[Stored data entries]
● ● ● ● ● ● ●

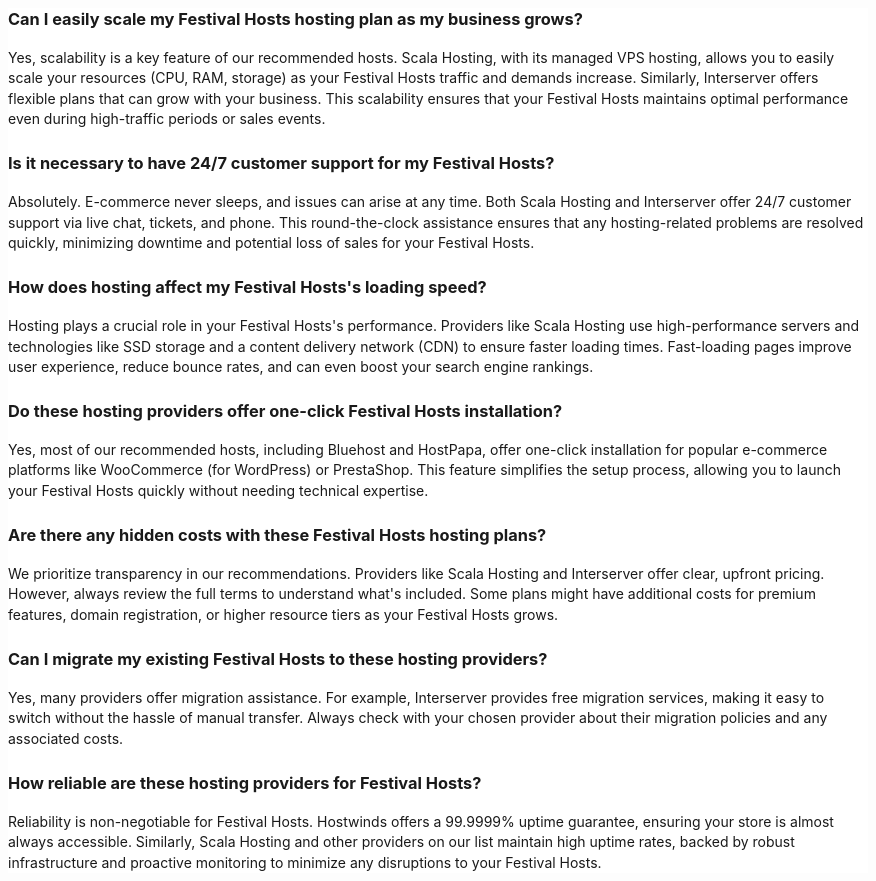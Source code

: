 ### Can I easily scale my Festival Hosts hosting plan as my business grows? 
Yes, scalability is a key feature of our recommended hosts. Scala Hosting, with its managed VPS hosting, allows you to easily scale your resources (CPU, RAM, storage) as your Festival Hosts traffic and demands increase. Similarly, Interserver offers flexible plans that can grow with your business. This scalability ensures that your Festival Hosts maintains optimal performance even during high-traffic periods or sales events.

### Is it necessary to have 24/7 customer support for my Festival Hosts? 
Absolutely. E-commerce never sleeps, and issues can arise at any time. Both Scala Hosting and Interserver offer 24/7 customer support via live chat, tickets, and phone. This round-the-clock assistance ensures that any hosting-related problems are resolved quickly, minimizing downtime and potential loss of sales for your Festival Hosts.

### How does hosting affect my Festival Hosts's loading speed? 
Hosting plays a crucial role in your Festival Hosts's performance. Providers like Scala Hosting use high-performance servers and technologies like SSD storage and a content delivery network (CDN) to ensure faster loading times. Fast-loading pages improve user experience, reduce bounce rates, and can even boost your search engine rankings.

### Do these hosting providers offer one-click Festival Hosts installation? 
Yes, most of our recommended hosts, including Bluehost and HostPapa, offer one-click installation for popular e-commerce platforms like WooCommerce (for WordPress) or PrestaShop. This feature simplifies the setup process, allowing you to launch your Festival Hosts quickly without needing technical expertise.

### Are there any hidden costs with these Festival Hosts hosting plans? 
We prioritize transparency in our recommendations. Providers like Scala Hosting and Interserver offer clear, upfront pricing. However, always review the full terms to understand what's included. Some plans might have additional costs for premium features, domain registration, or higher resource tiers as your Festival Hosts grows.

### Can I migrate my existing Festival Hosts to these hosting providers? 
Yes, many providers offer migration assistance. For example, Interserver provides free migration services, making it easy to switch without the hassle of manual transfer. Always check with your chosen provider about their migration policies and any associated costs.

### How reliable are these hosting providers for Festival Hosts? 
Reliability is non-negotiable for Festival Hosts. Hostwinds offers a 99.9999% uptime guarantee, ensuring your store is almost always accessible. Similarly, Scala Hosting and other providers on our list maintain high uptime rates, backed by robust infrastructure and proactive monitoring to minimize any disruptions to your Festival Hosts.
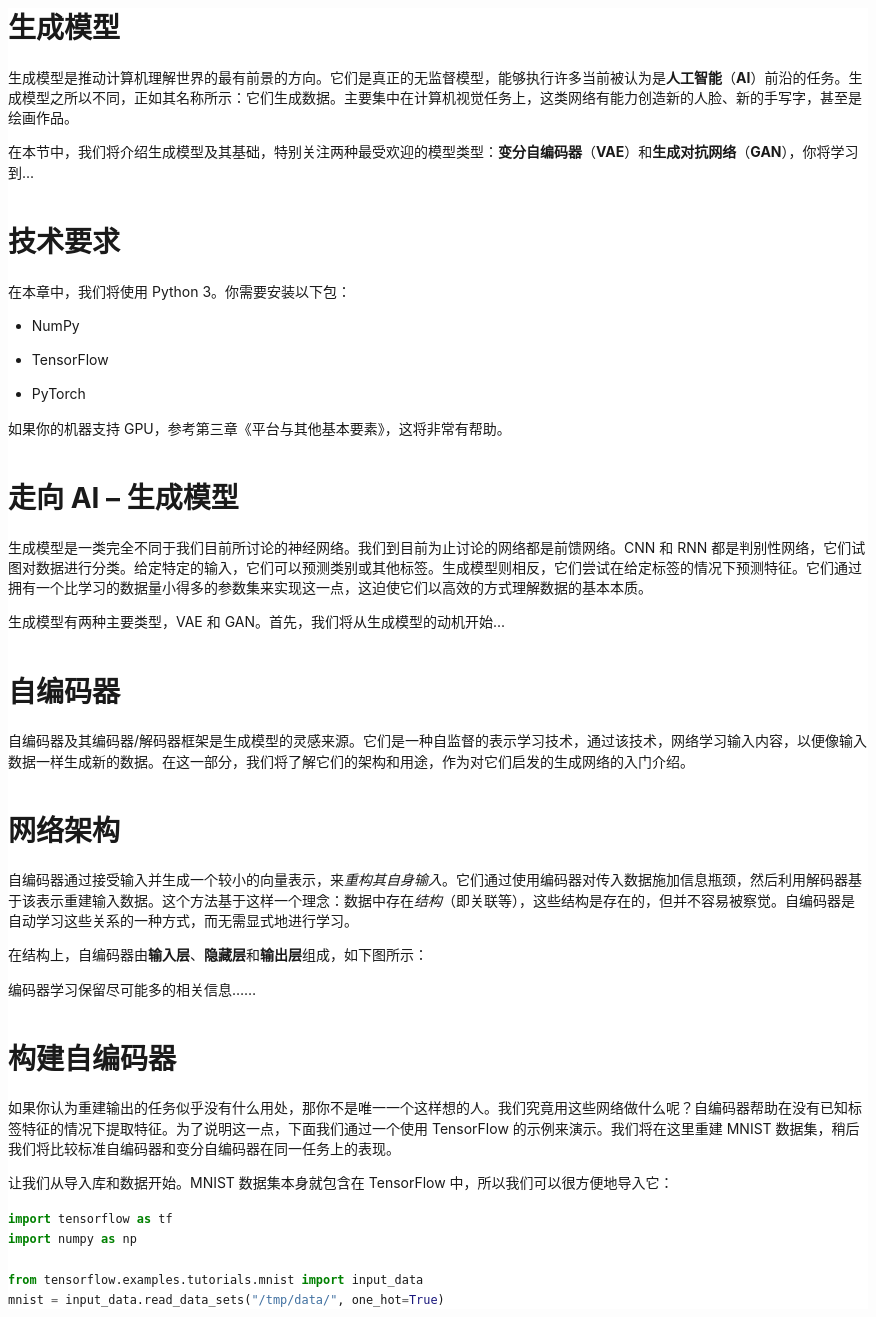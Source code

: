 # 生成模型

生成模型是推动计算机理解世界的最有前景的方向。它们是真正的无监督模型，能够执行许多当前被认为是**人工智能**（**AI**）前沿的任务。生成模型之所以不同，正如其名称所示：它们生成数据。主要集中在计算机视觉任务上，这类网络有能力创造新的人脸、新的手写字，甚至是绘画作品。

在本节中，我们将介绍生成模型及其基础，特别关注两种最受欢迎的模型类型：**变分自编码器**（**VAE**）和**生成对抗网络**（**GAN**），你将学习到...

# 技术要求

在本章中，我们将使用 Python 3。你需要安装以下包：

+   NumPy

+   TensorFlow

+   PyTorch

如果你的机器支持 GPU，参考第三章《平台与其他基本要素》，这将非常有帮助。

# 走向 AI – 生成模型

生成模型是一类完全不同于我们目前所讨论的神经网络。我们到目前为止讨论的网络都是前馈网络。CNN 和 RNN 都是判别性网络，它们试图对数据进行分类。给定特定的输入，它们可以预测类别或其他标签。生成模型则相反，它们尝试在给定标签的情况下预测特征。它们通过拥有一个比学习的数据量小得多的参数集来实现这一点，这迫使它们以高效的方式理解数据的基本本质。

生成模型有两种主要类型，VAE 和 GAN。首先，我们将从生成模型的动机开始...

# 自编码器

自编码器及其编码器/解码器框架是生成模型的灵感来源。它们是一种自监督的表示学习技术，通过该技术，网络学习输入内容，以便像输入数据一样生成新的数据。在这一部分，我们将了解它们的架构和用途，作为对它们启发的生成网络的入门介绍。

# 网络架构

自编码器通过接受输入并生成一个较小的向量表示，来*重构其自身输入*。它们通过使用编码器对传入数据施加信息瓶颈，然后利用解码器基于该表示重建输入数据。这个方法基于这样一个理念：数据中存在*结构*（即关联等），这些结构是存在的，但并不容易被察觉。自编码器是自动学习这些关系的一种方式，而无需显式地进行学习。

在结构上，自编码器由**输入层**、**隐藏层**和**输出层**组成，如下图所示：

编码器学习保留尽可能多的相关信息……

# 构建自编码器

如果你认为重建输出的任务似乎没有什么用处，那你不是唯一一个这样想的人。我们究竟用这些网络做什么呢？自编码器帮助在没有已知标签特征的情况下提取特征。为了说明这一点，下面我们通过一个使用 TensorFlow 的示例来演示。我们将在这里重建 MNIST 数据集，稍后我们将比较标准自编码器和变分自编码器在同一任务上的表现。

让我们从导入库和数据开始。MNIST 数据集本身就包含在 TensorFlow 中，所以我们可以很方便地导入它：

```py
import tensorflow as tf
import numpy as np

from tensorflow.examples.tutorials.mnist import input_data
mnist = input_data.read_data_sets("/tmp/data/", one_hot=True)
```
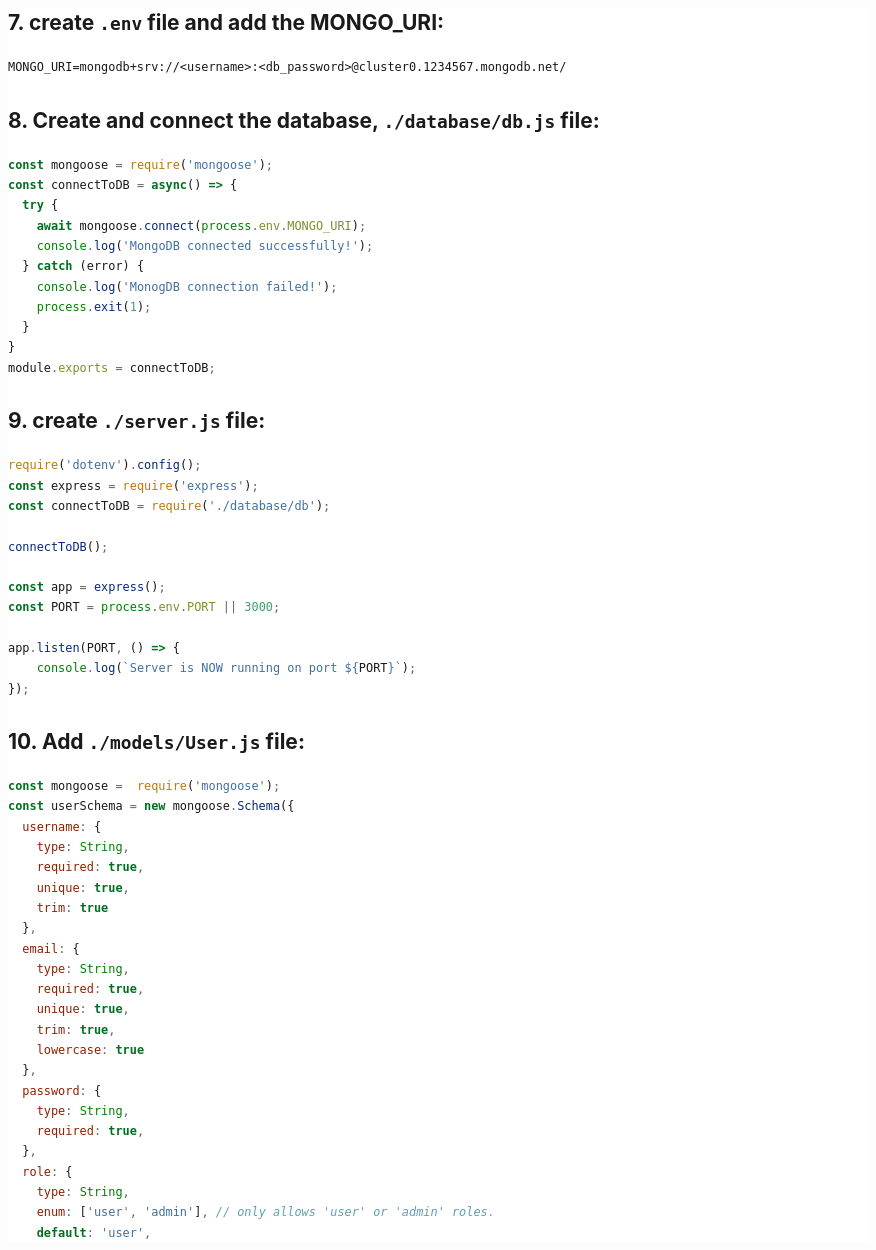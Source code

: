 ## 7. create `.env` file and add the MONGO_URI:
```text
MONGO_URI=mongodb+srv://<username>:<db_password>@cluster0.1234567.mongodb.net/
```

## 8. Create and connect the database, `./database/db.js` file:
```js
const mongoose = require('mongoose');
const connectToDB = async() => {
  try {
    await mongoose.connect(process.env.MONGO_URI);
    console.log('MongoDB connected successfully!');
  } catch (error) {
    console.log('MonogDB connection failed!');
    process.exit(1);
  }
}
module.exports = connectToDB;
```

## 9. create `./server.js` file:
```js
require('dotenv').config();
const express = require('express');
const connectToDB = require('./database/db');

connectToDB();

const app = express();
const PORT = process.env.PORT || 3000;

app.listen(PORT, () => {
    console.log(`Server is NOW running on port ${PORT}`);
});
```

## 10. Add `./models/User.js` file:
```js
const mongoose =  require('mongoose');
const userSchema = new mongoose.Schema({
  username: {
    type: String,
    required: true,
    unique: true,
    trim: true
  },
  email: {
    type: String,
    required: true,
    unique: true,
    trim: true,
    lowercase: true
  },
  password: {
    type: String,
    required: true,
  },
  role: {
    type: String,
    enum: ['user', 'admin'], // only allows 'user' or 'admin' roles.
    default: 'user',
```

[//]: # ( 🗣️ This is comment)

● ● ● ● ● ● ●

** TASK DIRECTIONS **
Write out each entry above once more, exactly as written, and drop the pictures.

** PROBLEM SOLUTION **
Source code

: ### Can I easily scale my Festival Hosts hosting plan as my business grows? 
Yes, scalability is a key feature of our recommended hosts. Scala Hosting, with its managed VPS hosting, allows you to easily scale your resources (CPU, RAM, storage) as your Festival Hosts traffic and demands increase. Similarly, Interserver offers flexible plans that can grow with your business. This scalability ensures that your Festival Hosts maintains optimal performance even during high-traffic periods or sales events.

### Is it necessary to have 24/7 customer support for my Festival Hosts? 
Absolutely. E-commerce never sleeps, and issues can arise at any time. Both Scala Hosting and Interserver offer 24/7 customer support via live chat, tickets, and phone. This round-the-clock assistance ensures that any hosting-related problems are resolved quickly, minimizing downtime and potential loss of sales for your Festival Hosts.

### How does hosting affect my Festival Hosts's loading speed? 
Hosting plays a crucial role in your Festival Hosts's performance. Providers like Scala Hosting use high-performance servers and technologies like SSD storage and a content delivery network (CDN) to ensure faster loading times. Fast-loading pages improve user experience, reduce bounce rates, and can even boost your search engine rankings.

### Do these hosting providers offer one-click Festival Hosts installation? 
Yes, most of our recommended hosts, including Bluehost and HostPapa, offer one-click installation for popular e-commerce platforms like WooCommerce (for WordPress) or PrestaShop. This feature simplifies the setup process, allowing you to launch your Festival Hosts quickly without needing technical expertise.

### Are there any hidden costs with these Festival Hosts hosting plans? 
We prioritize transparency in our recommendations. Providers like Scala Hosting and Interserver offer clear, upfront pricing. However, always review the full terms to understand what's included. Some plans might have additional costs for premium features, domain registration, or higher resource tiers as your Festival Hosts grows.

### Can I migrate my existing Festival Hosts to these hosting providers? 
Yes, many providers offer migration assistance. For example, Interserver provides free migration services, making it easy to switch without the hassle of manual transfer. Always check with your chosen provider about their migration policies and any associated costs.

### How reliable are these hosting providers for Festival Hosts? 
Reliability is non-negotiable for Festival Hosts. Hostwinds offers a 99.9999% uptime guarantee, ensuring your store is almost always accessible. Similarly, Scala Hosting and other providers on our list maintain high uptime rates, backed by robust infrastructure and proactive monitoring to minimize any disruptions to your Festival Hosts.
Source code

: # 生成模型

生成模型是推动计算机理解世界的最有前景的方向。它们是真正的无监督模型，能够执行许多当前被认为是**人工智能**（**AI**）前沿的任务。生成模型之所以不同，正如其名称所示：它们生成数据。主要集中在计算机视觉任务上，这类网络有能力创造新的人脸、新的手写字，甚至是绘画作品。

在本节中，我们将介绍生成模型及其基础，特别关注两种最受欢迎的模型类型：**变分自编码器**（**VAE**）和**生成对抗网络**（**GAN**），你将学习到...

# 技术要求

在本章中，我们将使用 Python 3。你需要安装以下包：

+   NumPy

+   TensorFlow

+   PyTorch

如果你的机器支持 GPU，参考第三章《平台与其他基本要素》，这将非常有帮助。

# 走向 AI – 生成模型

生成模型是一类完全不同于我们目前所讨论的神经网络。我们到目前为止讨论的网络都是前馈网络。CNN 和 RNN 都是判别性网络，它们试图对数据进行分类。给定特定的输入，它们可以预测类别或其他标签。生成模型则相反，它们尝试在给定标签的情况下预测特征。它们通过拥有一个比学习的数据量小得多的参数集来实现这一点，这迫使它们以高效的方式理解数据的基本本质。

生成模型有两种主要类型，VAE 和 GAN。首先，我们将从生成模型的动机开始...

# 自编码器

自编码器及其编码器/解码器框架是生成模型的灵感来源。它们是一种自监督的表示学习技术，通过该技术，网络学习输入内容，以便像输入数据一样生成新的数据。在这一部分，我们将了解它们的架构和用途，作为对它们启发的生成网络的入门介绍。

# 网络架构

自编码器通过接受输入并生成一个较小的向量表示，来*重构其自身输入*。它们通过使用编码器对传入数据施加信息瓶颈，然后利用解码器基于该表示重建输入数据。这个方法基于这样一个理念：数据中存在*结构*（即关联等），这些结构是存在的，但并不容易被察觉。自编码器是自动学习这些关系的一种方式，而无需显式地进行学习。

在结构上，自编码器由**输入层**、**隐藏层**和**输出层**组成，如下图所示：

编码器学习保留尽可能多的相关信息……

# 构建自编码器

如果你认为重建输出的任务似乎没有什么用处，那你不是唯一一个这样想的人。我们究竟用这些网络做什么呢？自编码器帮助在没有已知标签特征的情况下提取特征。为了说明这一点，下面我们通过一个使用 TensorFlow 的示例来演示。我们将在这里重建 MNIST 数据集，稍后我们将比较标准自编码器和变分自编码器在同一任务上的表现。

让我们从导入库和数据开始。MNIST 数据集本身就包含在 TensorFlow 中，所以我们可以很方便地导入它：

```py
import tensorflow as tf
import numpy as np

from tensorflow.examples.tutorials.mnist import input_data
mnist = input_data.read_data_sets("/tmp/data/", one_hot=True)
```
Source code

: ## 7. create `.env` file and add the MONGO_URI:
```text
MONGO_URI=mongodb+srv://<username>:<db_password>@cluster0.1234567.mongodb.net/
```

## 8. Create and connect the database, `./database/db.js` file:
```js
const mongoose = require('mongoose');
const connectToDB = async() => {
  try {
    await mongoose.connect(process.env.MONGO_URI);
    console.log('MongoDB connected successfully!');
  } catch (error) {
    console.log('MonogDB connection failed!');
    process.exit(1);
  }
}
module.exports = connectToDB;
```

## 9. create `./server.js` file:
```js
require('dotenv').config();
const express = require('express');
const connectToDB = require('./database/db');

connectToDB();

const app = express();
const PORT = process.env.PORT || 3000;

app.listen(PORT, () => {
    console.log(`Server is NOW running on port ${PORT}`);
});
```

## 10. Add `./models/User.js` file:
```js
const mongoose =  require('mongoose');
const userSchema = new mongoose.Schema({
  username: {
    type: String,
    required: true,
    unique: true,
    trim: true
  },
  email: {
    type: String,
    required: true,
    unique: true,
    trim: true,
    lowercase: true
  },
  password: {
    type: String,
    required: true,
  },
  role: {
    type: String,
    enum: ['user', 'admin'], // only allows 'user' or 'admin' roles.
    default: 'user',
```

[//]: # ( 🗣️ This is comment)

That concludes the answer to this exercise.